Background The Enhanced Liver Fibrosis score has been recognized as a non-invasive test for liver fibrosis. However, reference intervals, biological variation and analytical performance have not been studied in detail so far.
The aim was to acquire data that are essential for correct interpretation. Methods: A total of 40 apparently healthy volunteers were evaluated for reference ranges of serum concentration of hyaluronic acid, aminoterminal propeptide of type III collagen, and tissue inhibitor of metalloproteases-1, and calculated ELF score.
A subgroup of 20 subjects was evaluated repeatedly for 7 weeks. For all variables, reference intervals, within-subject and between-subject biological variations, reference change values, and the indexes of individuality were assessed.
Analytical performance (intermediate precision) and interlaboratory comparison were also evaluated. Results: The reference ranges were 5.1-62.7 mu g/L for HA, 3.56 12.6 mu g/L for PIIINP, 143.6-265.3 mu g/L for TIMP1, and 7.14-9.55 for the ELF score.
The within-subject variations were 32.7, 10.6, 4.2, and 3.2% for HA, PIIINP, TIMP-1, and ELF score, respectively. Similarly, the between-subject variations were 59.0, 13.3, 12.8, and 5.2%.
For the ELF score, RCV was 10.1% and II was 0.62. The intermediate precisions were < 5%, < 6%, and < 10% for HA, PIIINP, and TIMP-1, respectively.

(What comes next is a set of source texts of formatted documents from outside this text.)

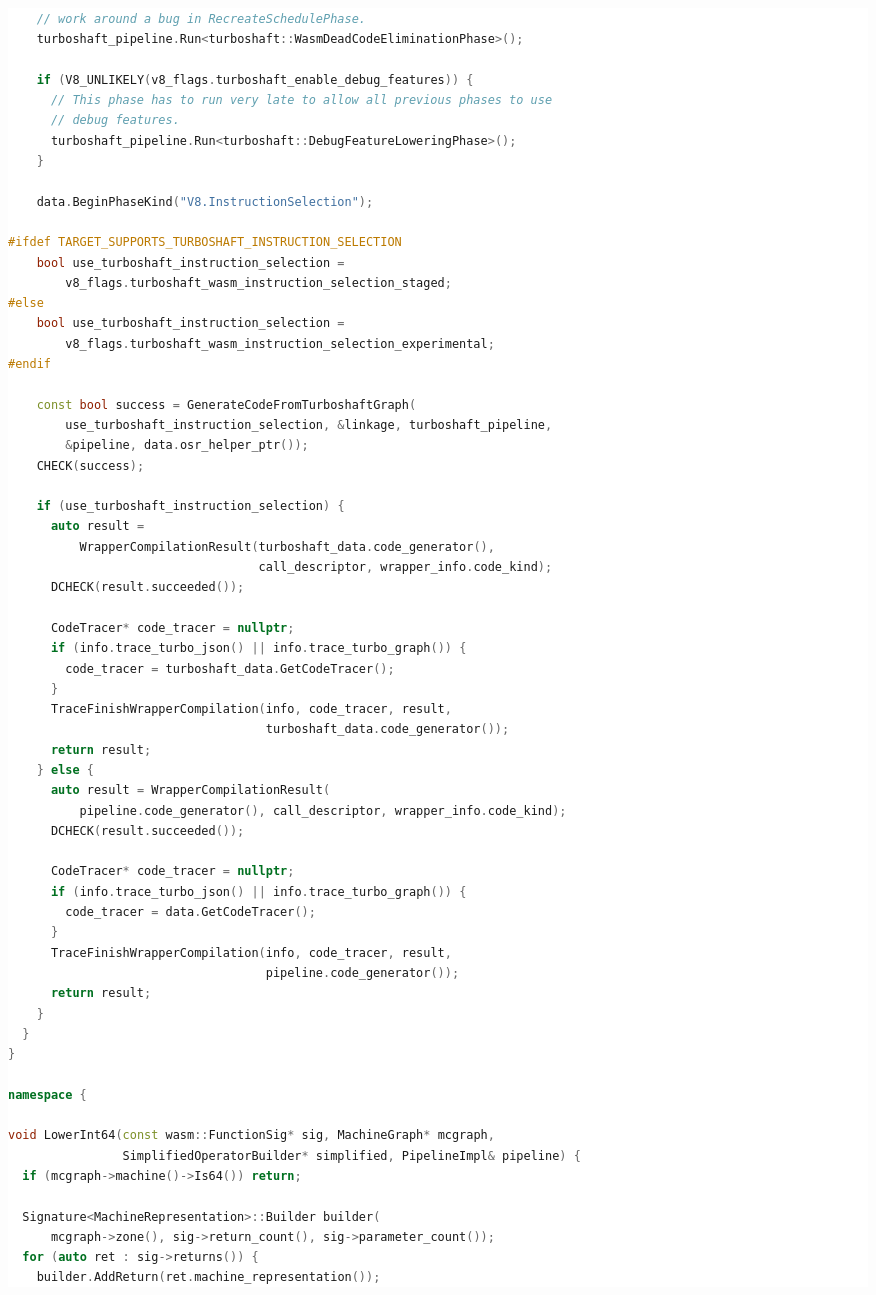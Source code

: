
 ```cpp
    // work around a bug in RecreateSchedulePhase.
    turboshaft_pipeline.Run<turboshaft::WasmDeadCodeEliminationPhase>();

    if (V8_UNLIKELY(v8_flags.turboshaft_enable_debug_features)) {
      // This phase has to run very late to allow all previous phases to use
      // debug features.
      turboshaft_pipeline.Run<turboshaft::DebugFeatureLoweringPhase>();
    }

    data.BeginPhaseKind("V8.InstructionSelection");

#ifdef TARGET_SUPPORTS_TURBOSHAFT_INSTRUCTION_SELECTION
    bool use_turboshaft_instruction_selection =
        v8_flags.turboshaft_wasm_instruction_selection_staged;
#else
    bool use_turboshaft_instruction_selection =
        v8_flags.turboshaft_wasm_instruction_selection_experimental;
#endif

    const bool success = GenerateCodeFromTurboshaftGraph(
        use_turboshaft_instruction_selection, &linkage, turboshaft_pipeline,
        &pipeline, data.osr_helper_ptr());
    CHECK(success);

    if (use_turboshaft_instruction_selection) {
      auto result =
          WrapperCompilationResult(turboshaft_data.code_generator(),
                                   call_descriptor, wrapper_info.code_kind);
      DCHECK(result.succeeded());

      CodeTracer* code_tracer = nullptr;
      if (info.trace_turbo_json() || info.trace_turbo_graph()) {
        code_tracer = turboshaft_data.GetCodeTracer();
      }
      TraceFinishWrapperCompilation(info, code_tracer, result,
                                    turboshaft_data.code_generator());
      return result;
    } else {
      auto result = WrapperCompilationResult(
          pipeline.code_generator(), call_descriptor, wrapper_info.code_kind);
      DCHECK(result.succeeded());

      CodeTracer* code_tracer = nullptr;
      if (info.trace_turbo_json() || info.trace_turbo_graph()) {
        code_tracer = data.GetCodeTracer();
      }
      TraceFinishWrapperCompilation(info, code_tracer, result,
                                    pipeline.code_generator());
      return result;
    }
  }
}

namespace {

void LowerInt64(const wasm::FunctionSig* sig, MachineGraph* mcgraph,
                SimplifiedOperatorBuilder* simplified, PipelineImpl& pipeline) {
  if (mcgraph->machine()->Is64()) return;

  Signature<MachineRepresentation>::Builder builder(
      mcgraph->zone(), sig->return_count(), sig->parameter_count());
  for (auto ret : sig->returns()) {
    builder.AddReturn(ret.machine_representation());
```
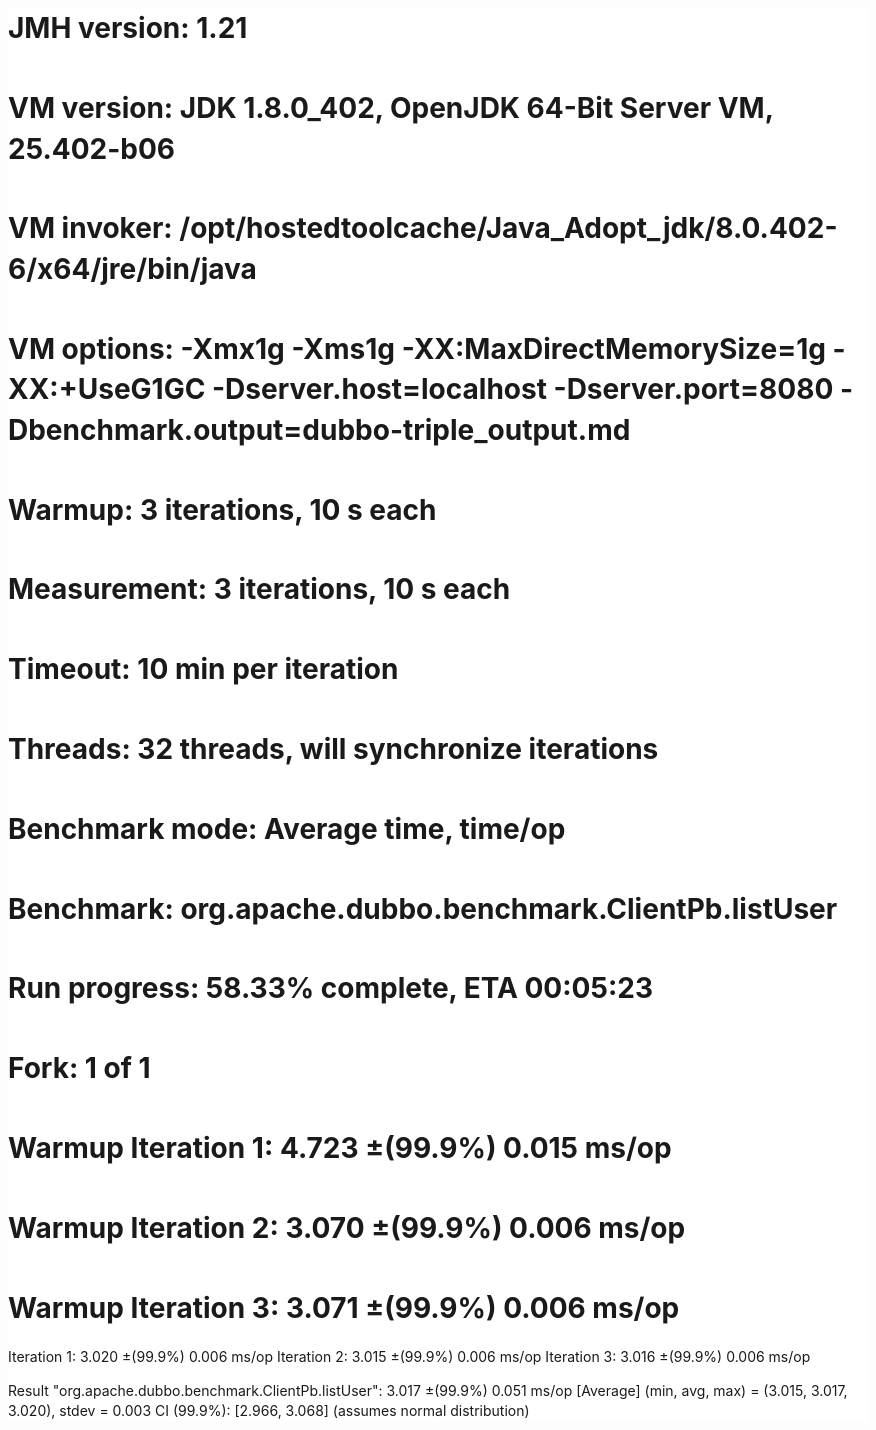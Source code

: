 
# JMH version: 1.21
# VM version: JDK 1.8.0_402, OpenJDK 64-Bit Server VM, 25.402-b06
# VM invoker: /opt/hostedtoolcache/Java_Adopt_jdk/8.0.402-6/x64/jre/bin/java
# VM options: -Xmx1g -Xms1g -XX:MaxDirectMemorySize=1g -XX:+UseG1GC -Dserver.host=localhost -Dserver.port=8080 -Dbenchmark.output=dubbo-triple_output.md
# Warmup: 3 iterations, 10 s each
# Measurement: 3 iterations, 10 s each
# Timeout: 10 min per iteration
# Threads: 32 threads, will synchronize iterations
# Benchmark mode: Average time, time/op
# Benchmark: org.apache.dubbo.benchmark.ClientPb.listUser

# Run progress: 58.33% complete, ETA 00:05:23
# Fork: 1 of 1
# Warmup Iteration   1: 4.723 ±(99.9%) 0.015 ms/op
# Warmup Iteration   2: 3.070 ±(99.9%) 0.006 ms/op
# Warmup Iteration   3: 3.071 ±(99.9%) 0.006 ms/op
Iteration   1: 3.020 ±(99.9%) 0.006 ms/op
Iteration   2: 3.015 ±(99.9%) 0.006 ms/op
Iteration   3: 3.016 ±(99.9%) 0.006 ms/op


Result "org.apache.dubbo.benchmark.ClientPb.listUser":
  3.017 ±(99.9%) 0.051 ms/op [Average]
  (min, avg, max) = (3.015, 3.017, 3.020), stdev = 0.003
  CI (99.9%): [2.966, 3.068] (assumes normal distribution)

Conclusion: The reference range of the ELF score overlap with the area defined as moderate fibrosis by the manufacturer. High biological variation of HA was diminished by the natural logarithm in the calculation of the ELF score.
The use of the ELF score has suitable analytical and acceptable biological performance characteristics for clinical practice. However, the transfer of results evaluated in healthy persons to the populations with chronic liver diseases deserves caution.